Distributed File System (DFS) is a set of client and server services that allow an organization using Microsoft Windows servers to organize many distributed SMB file shares into a distributed file system. DFS provides location transparency and redundancy to improve data availability in the face of failure or heavy load by allowing shares in multiple different locations to be logically grouped under one folder, or DFS root.
There is no requirement to use the two components of DFS together; it is perfectly possible to use the logical namespace component without using DFS file replication, and it is perfectly possible to use file replication between servers without combining them into one namespace.
A DFS root can only exist on a server version of Windows (from Windows NT 4.0 and up) and OpenSolaris (in kernel space) or a computer running Samba (in user space.) The Enterprise and Data center Editions of Windows Server can host multiple DFS roots on the same server. OpenSolaris intends on supporting multiple DFS roots in “a future project based on Active Directory (AD) domain-based DFS namespaces”.

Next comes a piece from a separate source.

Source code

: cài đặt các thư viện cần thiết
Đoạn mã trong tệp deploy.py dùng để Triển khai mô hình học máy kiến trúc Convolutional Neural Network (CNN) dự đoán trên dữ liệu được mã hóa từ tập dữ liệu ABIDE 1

There are two ways of implementing DFS on a server:
- Standalone DFS namespace allow for a DFS root that exists only on the local computer, and thus does not use Active Directory. A Standalone DFS can only be accessed on the computer on which it is created. It doesn’t offer any fault tolerance and cannot be linked to any other DFS. This is the only option available on Windows NT 4.0 Server systems. Standalone DFS roots are rarely encountered because of their limited utility.

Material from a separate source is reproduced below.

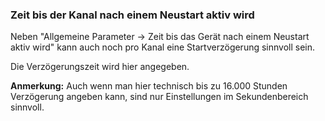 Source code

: ﻿### Zeit bis der Kanal nach einem Neustart aktiv wird

Neben "Allgemeine Parameter -> Zeit bis das Gerät nach einem Neustart aktiv wird" kann auch noch pro Kanal eine Startverzögerung sinnvoll sein. 


Die Verzögerungszeit wird hier angegeben.

**Anmerkung:** Auch wenn man hier technisch bis zu 16.000 Stunden Verzögerung angeben kann, sind nur Einstellungen im Sekundenbereich sinnvoll.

- Domain-based DFS namespace stores the DFS configuration within Active Directory, the DFS namespace root is accessible at \domainname<dfsroot> or \fq.domain.name<dfsroot>. The namespace roots do not have to reside on domain controllers, they can reside on member servers, if domain controllers are not used as the namespace root servers, then multiple member servers should be used to provide full fault tolerance.
DFS Replication, the successor to the File Replication service (FRS) introduced in Windows 2000 Server operating systems, is a new, state-based, multimaster replication engine that supports replication scheduling and bandwidth throttling. DFS Replication uses a new compression algorithm known as remote differential compression (RDC). RDC is a “diff-over-the wire” client-server protocol that can be used to efficiently update files over a limited-bandwidth network. RDC detects insertions, removals, and re-arrangements of data in files, enabling DFS Replication to replicate only the changed file blocks when files are updated.
DFS Replication uses many sophisticated processes to keep data synchronized on multiple servers. Before you begin using DFS Replication, it is helpful to understand the following concepts.
- DFS Replication is a multimaster replication engine. Any change that occurs on one member is replicated to all other members of the replication group.
- DFS Replication detects changes on the volume by monitoring the update sequence number (USN) journal, and DFS Replication replicates changes only after the file is closed.
- DFS Replication uses a staging folder to stage a file before sending or receiving it. For more information about staging folders, see Staging folders and Conflict and Deleted folders.
- DFS Replication uses a version vector exchange protocol to determine which files need to be synchronized. The protocol sends less than 1 kilobyte (KB) per file across the network to synchronize the metadata associated with changed files on the sending and receiving members.
- When a file is changed, only the changed blocks are replicated, not the entire file. The RDC protocol determines the changed file blocks. Using default settings, RDC works for any type of file larger than 64 KB, transferring only a fraction of the file over the network.
- DFS Replication uses a conflict resolution heuristic of last writer wins for files that are in conflict (that is, a file that is updated at multiple servers simultaneously) and earliest creator wins for name conflicts. Files and folders that lose the conflict resolution are moved to a folder known as the Conflict and Deleted folder. You can also configure the service to move deleted files to the Conflict and Deleted folder for retrieval should the file or folder be deleted. For more information, see Staging folders and Conflict and Deleted folders.
- DFS Replication is self-healing and can automatically recover from USN journal wraps, USN journal loss, or loss of the DFS Replication database.
- DFS Replication uses a Windows Management Instrumentation (WMI) provider that provides interfaces to obtain configuration and monitoring information from the DFS Replication service.